▶ **EXERCISE DESCRIPTION**: Please repeat the records exactly. The pictures are to be left out.
_ _ _
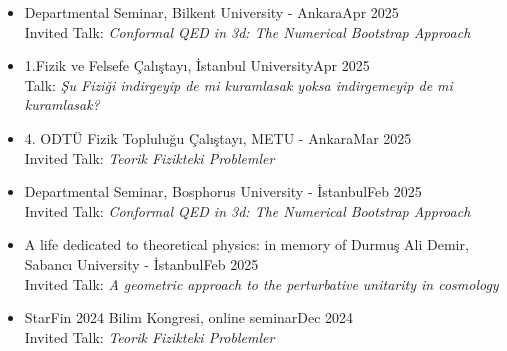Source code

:\documentclass[a4paper,11pt]{article}
\begin{document}
\begin{itemize}[itemsep=.001em]
\item[] Departmental Seminar, Bilkent University - Ankara\hfill Apr 2025
\\
\hspace*{1.8em}Invited Talk: \emph{Conformal QED in 3d: The Numerical Bootstrap Approach}

\item[] 1.Fizik ve Felsefe Çalıştayı, İstanbul University\hfill Apr 2025
\\
\hspace*{1.8em}Talk: \emph{Şu Fiziği indirgeyip de mi kuramlasak yoksa indirgemeyip de mi kuramlasak?}

\item[] 4. ODTÜ Fizik Topluluğu Çalıştayı, METU - Ankara\hfill Mar 2025
\\
\hspace*{1.8em}Invited Talk: \emph{Teorik Fizikteki Problemler}

\item[] Departmental Seminar, Bosphorus University - İstanbul\hfill Feb 2025
\\
\hspace*{1.8em}Invited Talk: \emph{Conformal QED in 3d: The Numerical Bootstrap Approach}

\item[] A life dedicated to theoretical physics: in memory of Durmuş Ali Demir, Sabancı University - İstanbul\hfill Feb 2025
\\
\hspace*{1.8em}Invited Talk: \emph{A geometric approach to the perturbative unitarity in cosmology}

\item[] StarFin 2024 Bilim Kongresi, online seminar\hfill Dec 2024
\\
\hspace*{1.8em}Invited Talk: \emph{Teorik Fizikteki Problemler}


\end{itemize}
\end{document}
_ _ _
▶ **SOLVED PROBLEM**:
Source code

:\documentclass[a4paper,11pt]{article}
\begin{document}
\begin{itemize}[itemsep=.001em]
\item[] Departmental Seminar, Bilkent University - Ankara\hfill Apr 2025
\\
\hspace*{1.8em}Invited Talk: \emph{Conformal QED in 3d: The Numerical Bootstrap Approach}

\item[] 1.Fizik ve Felsefe Çalıştayı, İstanbul University\hfill Apr 2025
\\
\hspace*{1.8em}Talk: \emph{Şu Fiziği indirgeyip de mi kuramlasak yoksa indirgemeyip de mi kuramlasak?}

\item[] 4. ODTÜ Fizik Topluluğu Çalıştayı, METU - Ankara\hfill Mar 2025
\\
\hspace*{1.8em}Invited Talk: \emph{Teorik Fizikteki Problemler}

\item[] Departmental Seminar, Bosphorus University - İstanbul\hfill Feb 2025
\\
\hspace*{1.8em}Invited Talk: \emph{Conformal QED in 3d: The Numerical Bootstrap Approach}

\item[] A life dedicated to theoretical physics: in memory of Durmuş Ali Demir, Sabancı University - İstanbul\hfill Feb 2025
\\
\hspace*{1.8em}Invited Talk: \emph{A geometric approach to the perturbative unitarity in cosmology}

\item[] StarFin 2024 Bilim Kongresi, online seminar\hfill Dec 2024
\\
\hspace*{1.8em}Invited Talk: \emph{Teorik Fizikteki Problemler}


\end{itemize}
\end{document}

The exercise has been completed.